Aim of the exercise:
Please reproduce the entries below exactly as they stand, but leave the pictures out.

Exercise material:
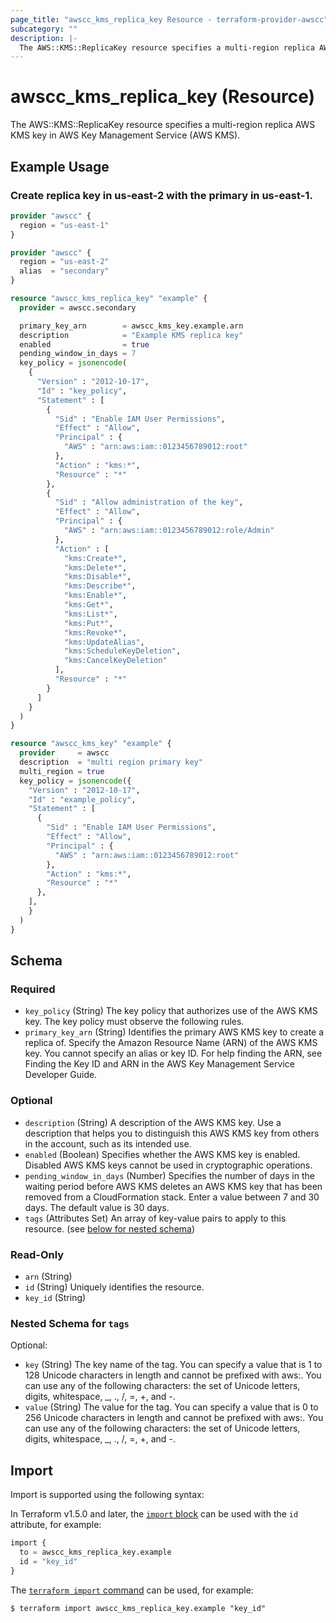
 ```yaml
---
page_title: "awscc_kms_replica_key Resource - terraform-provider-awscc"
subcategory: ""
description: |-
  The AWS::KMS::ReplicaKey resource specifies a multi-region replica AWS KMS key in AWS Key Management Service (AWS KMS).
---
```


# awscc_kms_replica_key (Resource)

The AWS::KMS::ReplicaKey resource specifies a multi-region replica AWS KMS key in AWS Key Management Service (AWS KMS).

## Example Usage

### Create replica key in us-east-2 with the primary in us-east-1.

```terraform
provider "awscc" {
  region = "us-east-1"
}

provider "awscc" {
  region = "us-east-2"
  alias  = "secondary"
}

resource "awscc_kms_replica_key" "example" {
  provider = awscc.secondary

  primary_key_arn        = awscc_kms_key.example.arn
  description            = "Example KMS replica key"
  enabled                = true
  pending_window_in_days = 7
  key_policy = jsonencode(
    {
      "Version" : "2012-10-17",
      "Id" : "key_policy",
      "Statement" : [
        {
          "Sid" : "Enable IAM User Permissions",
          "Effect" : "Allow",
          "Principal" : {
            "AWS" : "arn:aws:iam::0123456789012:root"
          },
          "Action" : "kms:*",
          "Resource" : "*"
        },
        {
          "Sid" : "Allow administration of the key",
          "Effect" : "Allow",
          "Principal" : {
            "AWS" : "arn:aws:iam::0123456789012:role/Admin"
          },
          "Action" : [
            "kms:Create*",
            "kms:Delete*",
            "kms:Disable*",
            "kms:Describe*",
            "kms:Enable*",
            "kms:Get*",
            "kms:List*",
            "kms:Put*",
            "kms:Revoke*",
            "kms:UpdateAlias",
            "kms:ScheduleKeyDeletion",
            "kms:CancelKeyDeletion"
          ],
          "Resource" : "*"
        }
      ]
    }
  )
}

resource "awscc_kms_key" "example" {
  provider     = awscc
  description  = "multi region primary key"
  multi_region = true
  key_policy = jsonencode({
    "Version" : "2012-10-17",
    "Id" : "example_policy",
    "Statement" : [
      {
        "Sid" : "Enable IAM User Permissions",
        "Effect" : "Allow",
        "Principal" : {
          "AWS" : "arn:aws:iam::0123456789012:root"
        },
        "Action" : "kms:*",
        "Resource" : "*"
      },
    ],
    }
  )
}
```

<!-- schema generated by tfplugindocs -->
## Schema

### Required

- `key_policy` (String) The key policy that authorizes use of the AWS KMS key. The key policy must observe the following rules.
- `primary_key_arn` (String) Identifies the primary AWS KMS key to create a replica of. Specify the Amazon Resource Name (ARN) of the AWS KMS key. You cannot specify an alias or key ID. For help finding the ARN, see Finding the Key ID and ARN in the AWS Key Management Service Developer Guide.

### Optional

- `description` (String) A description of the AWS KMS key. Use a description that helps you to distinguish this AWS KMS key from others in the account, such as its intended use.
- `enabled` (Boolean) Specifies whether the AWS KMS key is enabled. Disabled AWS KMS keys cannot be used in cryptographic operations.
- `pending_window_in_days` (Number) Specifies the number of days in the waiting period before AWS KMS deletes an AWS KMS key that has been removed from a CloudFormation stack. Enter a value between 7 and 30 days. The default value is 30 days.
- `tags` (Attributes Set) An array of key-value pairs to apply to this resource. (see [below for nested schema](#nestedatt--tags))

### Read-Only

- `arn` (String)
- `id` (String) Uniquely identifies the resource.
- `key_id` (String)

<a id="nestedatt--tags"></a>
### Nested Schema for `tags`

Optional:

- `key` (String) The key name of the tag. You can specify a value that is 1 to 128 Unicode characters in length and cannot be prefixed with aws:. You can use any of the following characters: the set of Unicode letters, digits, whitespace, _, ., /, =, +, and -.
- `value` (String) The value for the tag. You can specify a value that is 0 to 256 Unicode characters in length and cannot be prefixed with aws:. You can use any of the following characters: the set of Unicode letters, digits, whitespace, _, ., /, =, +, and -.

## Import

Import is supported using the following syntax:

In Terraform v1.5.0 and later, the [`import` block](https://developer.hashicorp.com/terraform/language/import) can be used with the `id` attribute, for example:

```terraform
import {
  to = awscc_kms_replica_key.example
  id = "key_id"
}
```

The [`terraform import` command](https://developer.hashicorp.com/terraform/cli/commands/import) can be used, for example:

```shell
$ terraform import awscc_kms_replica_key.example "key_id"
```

Exercise answer:
 ```yaml
---
page_title: "awscc_kms_replica_key Resource - terraform-provider-awscc"
subcategory: ""
description: |-
  The AWS::KMS::ReplicaKey resource specifies a multi-region replica AWS KMS key in AWS Key Management Service (AWS KMS).
---
```


# awscc_kms_replica_key (Resource)

The AWS::KMS::ReplicaKey resource specifies a multi-region replica AWS KMS key in AWS Key Management Service (AWS KMS).

## Example Usage

### Create replica key in us-east-2 with the primary in us-east-1.

```terraform
provider "awscc" {
  region = "us-east-1"
}

provider "awscc" {
  region = "us-east-2"
  alias  = "secondary"
}

resource "awscc_kms_replica_key" "example" {
  provider = awscc.secondary

  primary_key_arn        = awscc_kms_key.example.arn
  description            = "Example KMS replica key"
  enabled                = true
  pending_window_in_days = 7
  key_policy = jsonencode(
    {
      "Version" : "2012-10-17",
      "Id" : "key_policy",
      "Statement" : [
        {
          "Sid" : "Enable IAM User Permissions",
          "Effect" : "Allow",
          "Principal" : {
            "AWS" : "arn:aws:iam::0123456789012:root"
          },
          "Action" : "kms:*",
          "Resource" : "*"
        },
        {
          "Sid" : "Allow administration of the key",
          "Effect" : "Allow",
          "Principal" : {
            "AWS" : "arn:aws:iam::0123456789012:role/Admin"
          },
          "Action" : [
            "kms:Create*",
            "kms:Delete*",
            "kms:Disable*",
            "kms:Describe*",
            "kms:Enable*",
            "kms:Get*",
            "kms:List*",
            "kms:Put*",
            "kms:Revoke*",
            "kms:UpdateAlias",
            "kms:ScheduleKeyDeletion",
            "kms:CancelKeyDeletion"
          ],
          "Resource" : "*"
        }
      ]
    }
  )
}

resource "awscc_kms_key" "example" {
  provider     = awscc
  description  = "multi region primary key"
  multi_region = true
  key_policy = jsonencode({
    "Version" : "2012-10-17",
    "Id" : "example_policy",
    "Statement" : [
      {
        "Sid" : "Enable IAM User Permissions",
        "Effect" : "Allow",
        "Principal" : {
          "AWS" : "arn:aws:iam::0123456789012:root"
        },
        "Action" : "kms:*",
        "Resource" : "*"
      },
    ],
    }
  )
}
```

<!-- schema generated by tfplugindocs -->
## Schema

### Required

- `key_policy` (String) The key policy that authorizes use of the AWS KMS key. The key policy must observe the following rules.
- `primary_key_arn` (String) Identifies the primary AWS KMS key to create a replica of. Specify the Amazon Resource Name (ARN) of the AWS KMS key. You cannot specify an alias or key ID. For help finding the ARN, see Finding the Key ID and ARN in the AWS Key Management Service Developer Guide.

### Optional

- `description` (String) A description of the AWS KMS key. Use a description that helps you to distinguish this AWS KMS key from others in the account, such as its intended use.
- `enabled` (Boolean) Specifies whether the AWS KMS key is enabled. Disabled AWS KMS keys cannot be used in cryptographic operations.
- `pending_window_in_days` (Number) Specifies the number of days in the waiting period before AWS KMS deletes an AWS KMS key that has been removed from a CloudFormation stack. Enter a value between 7 and 30 days. The default value is 30 days.
- `tags` (Attributes Set) An array of key-value pairs to apply to this resource. (see [below for nested schema](#nestedatt--tags))

### Read-Only

- `arn` (String)
- `id` (String) Uniquely identifies the resource.
- `key_id` (String)

<a id="nestedatt--tags"></a>
### Nested Schema for `tags`

Optional:

- `key` (String) The key name of the tag. You can specify a value that is 1 to 128 Unicode characters in length and cannot be prefixed with aws:. You can use any of the following characters: the set of Unicode letters, digits, whitespace, _, ., /, =, +, and -.
- `value` (String) The value for the tag. You can specify a value that is 0 to 256 Unicode characters in length and cannot be prefixed with aws:. You can use any of the following characters: the set of Unicode letters, digits, whitespace, _, ., /, =, +, and -.

## Import

Import is supported using the following syntax:

In Terraform v1.5.0 and later, the [`import` block](https://developer.hashicorp.com/terraform/language/import) can be used with the `id` attribute, for example:

```terraform
import {
  to = awscc_kms_replica_key.example
  id = "key_id"
}
```

The [`terraform import` command](https://developer.hashicorp.com/terraform/cli/commands/import) can be used, for example:

```shell
$ terraform import awscc_kms_replica_key.example "key_id"
```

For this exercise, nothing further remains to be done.